Deux ans après sa disparition, l’un des tauliers du cinéma français populaire remet une tournée avec une rétrospective.
Il y a bientôt deux ans mourrait un ogre. Bertrand Tavernier était plus qu’un cinéaste, un homme de cinéma. Au sens le plus ontologique du terme, tant il se nourrissait intellectuellement, quasiment physiquement, de films. Quiconque l’a croisé se souvient encore de son flot débordant, de son savoir encyclopédique, de la passion qui l’animait, jusqu’à en être vital. Au point qu’il écrira cette phrase aussi forte que poignante : « l’amour du cinéma m’a permis de trouver une place dans l’existence ». Par effet retour, sa filmographie aura-t-elle existé pleinement auprès du grand public, pour alimenter une discussion au long cours, sur plus de quarante ans, de son premier long-métrage, L’horloger de Saint-paul (1974) au dernier, Voyage à travers le cinéma français (2016). Vingt-six échanges, souvent pour faire, à travers de nombreux registres, un état des lieux sociétal. La grande majorité ressort en salles cette semaine.
Une manière de lui rendre la politesse par un même inventaire ?

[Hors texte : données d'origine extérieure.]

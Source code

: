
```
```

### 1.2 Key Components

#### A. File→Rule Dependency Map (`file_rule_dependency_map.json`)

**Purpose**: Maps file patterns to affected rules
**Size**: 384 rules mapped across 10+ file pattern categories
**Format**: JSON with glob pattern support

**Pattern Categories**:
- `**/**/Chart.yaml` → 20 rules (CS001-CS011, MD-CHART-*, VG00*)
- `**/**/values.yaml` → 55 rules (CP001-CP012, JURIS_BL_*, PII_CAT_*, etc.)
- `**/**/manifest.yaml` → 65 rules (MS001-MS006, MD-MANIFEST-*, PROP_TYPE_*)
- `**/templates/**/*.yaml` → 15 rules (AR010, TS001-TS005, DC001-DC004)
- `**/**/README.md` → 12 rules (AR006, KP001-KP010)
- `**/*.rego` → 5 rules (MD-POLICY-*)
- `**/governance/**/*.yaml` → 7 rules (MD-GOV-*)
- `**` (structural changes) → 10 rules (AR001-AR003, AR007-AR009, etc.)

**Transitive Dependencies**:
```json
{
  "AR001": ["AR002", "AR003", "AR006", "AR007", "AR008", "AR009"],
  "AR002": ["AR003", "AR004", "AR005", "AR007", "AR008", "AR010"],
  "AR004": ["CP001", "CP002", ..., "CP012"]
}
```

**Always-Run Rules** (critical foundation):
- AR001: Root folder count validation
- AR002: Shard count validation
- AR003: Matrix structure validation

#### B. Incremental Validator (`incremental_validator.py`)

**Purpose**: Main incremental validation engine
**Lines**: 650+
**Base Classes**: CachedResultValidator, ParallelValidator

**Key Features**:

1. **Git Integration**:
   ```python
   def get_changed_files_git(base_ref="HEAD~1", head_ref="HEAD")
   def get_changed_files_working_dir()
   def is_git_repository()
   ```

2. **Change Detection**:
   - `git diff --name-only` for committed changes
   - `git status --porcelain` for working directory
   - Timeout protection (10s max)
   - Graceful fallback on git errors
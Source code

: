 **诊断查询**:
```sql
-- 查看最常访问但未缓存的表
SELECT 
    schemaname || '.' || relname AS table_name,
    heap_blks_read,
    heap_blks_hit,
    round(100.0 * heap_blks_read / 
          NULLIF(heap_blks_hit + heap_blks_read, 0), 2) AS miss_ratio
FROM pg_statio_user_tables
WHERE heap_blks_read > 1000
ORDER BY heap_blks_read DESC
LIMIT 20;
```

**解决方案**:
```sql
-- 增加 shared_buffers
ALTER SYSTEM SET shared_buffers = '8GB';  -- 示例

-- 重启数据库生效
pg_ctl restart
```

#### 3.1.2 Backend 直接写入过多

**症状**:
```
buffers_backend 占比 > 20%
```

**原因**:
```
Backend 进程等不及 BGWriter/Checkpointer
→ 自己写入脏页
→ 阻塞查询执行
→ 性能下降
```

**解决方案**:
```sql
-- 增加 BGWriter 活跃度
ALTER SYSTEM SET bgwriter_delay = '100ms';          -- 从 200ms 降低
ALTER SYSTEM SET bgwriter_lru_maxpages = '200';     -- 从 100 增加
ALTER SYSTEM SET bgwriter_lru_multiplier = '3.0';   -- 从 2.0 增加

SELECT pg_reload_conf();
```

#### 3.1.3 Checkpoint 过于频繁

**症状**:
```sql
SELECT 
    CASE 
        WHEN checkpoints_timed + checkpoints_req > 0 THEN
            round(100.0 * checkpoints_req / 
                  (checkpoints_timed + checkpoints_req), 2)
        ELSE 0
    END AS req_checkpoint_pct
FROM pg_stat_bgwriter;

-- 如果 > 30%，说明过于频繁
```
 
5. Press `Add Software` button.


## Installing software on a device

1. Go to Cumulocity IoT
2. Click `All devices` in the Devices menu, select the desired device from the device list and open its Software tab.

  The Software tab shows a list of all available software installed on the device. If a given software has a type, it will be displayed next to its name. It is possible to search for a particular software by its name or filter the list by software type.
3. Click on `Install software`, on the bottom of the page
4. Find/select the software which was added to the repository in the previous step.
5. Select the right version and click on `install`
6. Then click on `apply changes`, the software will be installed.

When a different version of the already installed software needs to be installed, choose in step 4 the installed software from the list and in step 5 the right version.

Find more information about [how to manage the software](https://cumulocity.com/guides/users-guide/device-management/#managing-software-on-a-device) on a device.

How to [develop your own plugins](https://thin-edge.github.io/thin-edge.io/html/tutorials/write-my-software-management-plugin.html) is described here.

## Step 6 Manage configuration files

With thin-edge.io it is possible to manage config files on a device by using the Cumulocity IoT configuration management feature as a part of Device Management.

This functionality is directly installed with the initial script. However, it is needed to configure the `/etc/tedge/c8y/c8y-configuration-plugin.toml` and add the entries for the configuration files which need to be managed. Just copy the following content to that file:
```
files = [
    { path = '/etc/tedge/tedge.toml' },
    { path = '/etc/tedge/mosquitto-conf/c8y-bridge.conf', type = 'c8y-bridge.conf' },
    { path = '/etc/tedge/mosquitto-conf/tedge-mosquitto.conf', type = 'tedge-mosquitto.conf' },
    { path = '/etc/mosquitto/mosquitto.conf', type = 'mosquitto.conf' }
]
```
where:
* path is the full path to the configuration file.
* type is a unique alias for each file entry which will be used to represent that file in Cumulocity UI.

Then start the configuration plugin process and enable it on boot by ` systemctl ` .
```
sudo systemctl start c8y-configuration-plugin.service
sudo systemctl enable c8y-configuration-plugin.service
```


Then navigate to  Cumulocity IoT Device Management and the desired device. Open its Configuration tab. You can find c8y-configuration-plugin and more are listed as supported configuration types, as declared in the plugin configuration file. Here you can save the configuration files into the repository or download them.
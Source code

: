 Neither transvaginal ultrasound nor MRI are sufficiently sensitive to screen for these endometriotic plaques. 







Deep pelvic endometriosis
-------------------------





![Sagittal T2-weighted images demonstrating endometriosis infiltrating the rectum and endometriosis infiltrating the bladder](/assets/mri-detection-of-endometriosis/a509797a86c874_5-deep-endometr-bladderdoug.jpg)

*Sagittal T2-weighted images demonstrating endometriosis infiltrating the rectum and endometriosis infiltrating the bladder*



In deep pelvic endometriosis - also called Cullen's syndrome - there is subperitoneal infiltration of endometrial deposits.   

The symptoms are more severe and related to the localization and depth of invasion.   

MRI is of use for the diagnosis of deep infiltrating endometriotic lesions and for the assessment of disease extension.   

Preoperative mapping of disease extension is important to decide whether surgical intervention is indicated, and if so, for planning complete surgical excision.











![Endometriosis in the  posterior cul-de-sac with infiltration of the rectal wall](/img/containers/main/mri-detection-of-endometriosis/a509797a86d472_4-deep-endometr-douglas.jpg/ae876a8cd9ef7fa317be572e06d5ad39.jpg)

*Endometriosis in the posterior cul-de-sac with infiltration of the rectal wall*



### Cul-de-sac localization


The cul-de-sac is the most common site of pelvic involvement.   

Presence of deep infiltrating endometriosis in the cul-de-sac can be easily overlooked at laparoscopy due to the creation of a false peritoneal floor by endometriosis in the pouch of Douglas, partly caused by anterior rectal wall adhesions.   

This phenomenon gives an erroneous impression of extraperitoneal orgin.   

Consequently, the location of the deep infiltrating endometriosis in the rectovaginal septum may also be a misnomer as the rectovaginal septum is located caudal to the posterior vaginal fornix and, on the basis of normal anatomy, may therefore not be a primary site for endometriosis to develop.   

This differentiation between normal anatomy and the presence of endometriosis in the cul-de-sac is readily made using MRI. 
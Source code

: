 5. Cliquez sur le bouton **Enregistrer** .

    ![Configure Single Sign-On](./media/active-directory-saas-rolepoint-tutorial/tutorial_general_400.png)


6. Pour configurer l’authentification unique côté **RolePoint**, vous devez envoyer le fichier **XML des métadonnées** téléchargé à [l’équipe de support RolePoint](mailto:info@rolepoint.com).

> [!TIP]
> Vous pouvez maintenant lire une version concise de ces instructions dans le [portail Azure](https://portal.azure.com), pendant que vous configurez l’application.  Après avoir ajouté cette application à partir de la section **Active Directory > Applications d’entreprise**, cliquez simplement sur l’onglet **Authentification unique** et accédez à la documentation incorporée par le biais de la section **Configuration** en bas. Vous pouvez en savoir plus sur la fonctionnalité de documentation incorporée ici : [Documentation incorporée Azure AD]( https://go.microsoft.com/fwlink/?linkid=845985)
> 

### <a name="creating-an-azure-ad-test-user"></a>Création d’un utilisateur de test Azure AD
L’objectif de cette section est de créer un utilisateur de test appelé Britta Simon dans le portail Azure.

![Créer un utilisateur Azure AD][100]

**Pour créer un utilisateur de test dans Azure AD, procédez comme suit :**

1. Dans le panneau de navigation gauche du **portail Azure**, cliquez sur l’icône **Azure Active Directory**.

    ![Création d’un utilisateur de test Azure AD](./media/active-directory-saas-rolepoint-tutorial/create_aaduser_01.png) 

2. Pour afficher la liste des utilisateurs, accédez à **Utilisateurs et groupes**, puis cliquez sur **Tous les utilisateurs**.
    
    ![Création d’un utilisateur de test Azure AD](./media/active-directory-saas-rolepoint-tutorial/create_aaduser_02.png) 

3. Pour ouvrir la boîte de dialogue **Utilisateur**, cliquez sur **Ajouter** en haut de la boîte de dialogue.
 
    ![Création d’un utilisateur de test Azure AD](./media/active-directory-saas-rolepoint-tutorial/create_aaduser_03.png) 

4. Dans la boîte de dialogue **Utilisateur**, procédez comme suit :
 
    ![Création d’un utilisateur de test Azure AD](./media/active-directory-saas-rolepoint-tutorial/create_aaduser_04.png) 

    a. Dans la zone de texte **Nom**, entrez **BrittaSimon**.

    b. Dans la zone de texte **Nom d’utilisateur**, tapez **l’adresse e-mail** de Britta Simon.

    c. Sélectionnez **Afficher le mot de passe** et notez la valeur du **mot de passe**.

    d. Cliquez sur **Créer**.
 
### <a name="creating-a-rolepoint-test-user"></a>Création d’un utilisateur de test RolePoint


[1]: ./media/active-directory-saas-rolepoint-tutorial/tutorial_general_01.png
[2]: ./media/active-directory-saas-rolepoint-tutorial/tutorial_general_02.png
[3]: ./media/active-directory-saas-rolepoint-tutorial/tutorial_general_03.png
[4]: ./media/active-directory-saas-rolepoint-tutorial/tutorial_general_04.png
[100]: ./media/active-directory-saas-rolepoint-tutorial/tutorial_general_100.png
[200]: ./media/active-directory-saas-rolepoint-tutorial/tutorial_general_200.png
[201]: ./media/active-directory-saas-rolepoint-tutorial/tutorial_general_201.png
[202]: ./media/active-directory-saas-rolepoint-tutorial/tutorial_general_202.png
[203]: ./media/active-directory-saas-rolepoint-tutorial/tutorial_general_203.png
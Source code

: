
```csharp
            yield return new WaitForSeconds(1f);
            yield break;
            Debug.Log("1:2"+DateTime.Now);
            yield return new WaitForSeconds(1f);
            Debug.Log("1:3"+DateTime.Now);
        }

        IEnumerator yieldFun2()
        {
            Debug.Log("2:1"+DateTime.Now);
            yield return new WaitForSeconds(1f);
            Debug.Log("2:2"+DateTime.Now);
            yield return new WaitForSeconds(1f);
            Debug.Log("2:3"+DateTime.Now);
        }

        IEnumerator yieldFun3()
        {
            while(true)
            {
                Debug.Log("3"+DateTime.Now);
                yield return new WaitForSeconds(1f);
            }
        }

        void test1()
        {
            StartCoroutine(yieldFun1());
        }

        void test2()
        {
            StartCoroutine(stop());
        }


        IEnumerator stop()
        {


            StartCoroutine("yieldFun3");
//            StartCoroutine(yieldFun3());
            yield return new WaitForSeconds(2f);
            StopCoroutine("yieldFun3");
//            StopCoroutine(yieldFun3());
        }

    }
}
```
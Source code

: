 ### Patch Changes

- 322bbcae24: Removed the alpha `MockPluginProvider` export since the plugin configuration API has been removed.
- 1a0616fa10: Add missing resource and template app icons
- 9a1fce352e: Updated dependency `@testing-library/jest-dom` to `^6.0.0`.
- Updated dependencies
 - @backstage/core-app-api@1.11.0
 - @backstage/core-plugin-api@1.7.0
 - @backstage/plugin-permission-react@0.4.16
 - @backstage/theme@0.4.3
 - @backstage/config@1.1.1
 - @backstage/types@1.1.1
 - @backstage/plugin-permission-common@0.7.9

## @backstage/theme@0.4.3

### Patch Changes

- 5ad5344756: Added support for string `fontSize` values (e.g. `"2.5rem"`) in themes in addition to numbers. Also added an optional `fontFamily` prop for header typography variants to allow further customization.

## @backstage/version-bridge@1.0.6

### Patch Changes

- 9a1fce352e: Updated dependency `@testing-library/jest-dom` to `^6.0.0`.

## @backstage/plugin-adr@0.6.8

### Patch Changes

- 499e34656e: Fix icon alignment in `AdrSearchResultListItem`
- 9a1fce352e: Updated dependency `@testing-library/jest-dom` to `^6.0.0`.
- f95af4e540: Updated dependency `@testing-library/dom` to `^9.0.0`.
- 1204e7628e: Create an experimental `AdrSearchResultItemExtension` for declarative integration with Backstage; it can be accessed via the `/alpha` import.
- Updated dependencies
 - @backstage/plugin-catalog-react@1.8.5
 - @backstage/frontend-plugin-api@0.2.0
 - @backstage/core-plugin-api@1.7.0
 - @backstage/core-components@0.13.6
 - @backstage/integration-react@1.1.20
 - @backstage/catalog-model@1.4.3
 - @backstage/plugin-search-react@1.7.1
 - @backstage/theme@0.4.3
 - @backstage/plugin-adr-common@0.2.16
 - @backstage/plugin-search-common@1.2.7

À voir ainsi rassemblés vingt-deux des films de Tavernier, il y a un fil rouge qui se tisse, cette capacité, pour celui qui était un historien vivant du cinéma, à documenter la France contemporaine, à s’attacher au réel, y compris au travers de films en costume. Celui qui conseillait avec verve de se pencher sur le cinéma d’antan se sera échiné à regarder, être un témoin de son époque. Bien sûr, il y eu la défense acharnée des institutions de service public avec la chronique lucide et cinglante des commissariats avec L.627 ou des écoles avec Ça commence aujourd’hui, mais aussi, en arrière-fond, des récits de luttes des classes sociales dans Le juge et l’assassin ou Que la fête commence, toutes attestations d’un réalisateur citoyen et engagé, très loin de l’académisme qu’une partie de la critique lui aura prêté à tort. Mais surtout, cette rétrospective est aussi une manière de faire réémerger, via ceux plus méconnus ou oubliés, d’Une semaine de vacances à Des enfants gâtés, une veine toute aussi militante, mais plus intime, plus à voix basse. C’est sans doute ce Tavernier-là, plus discret, qu’il faut redécouvrir, pour compléter le portrait d’un cinéaste, plus proche qu’on le pensait d’un Claude Sautet, dont il aura été une version plus prolétaire, mais aussi celui d’un homme qui dissimulait sans-doute derrière le volume tonitruant d’une faconde gargantuesque de passeur d’images et de culture, plus de failles et de doutes que prévu.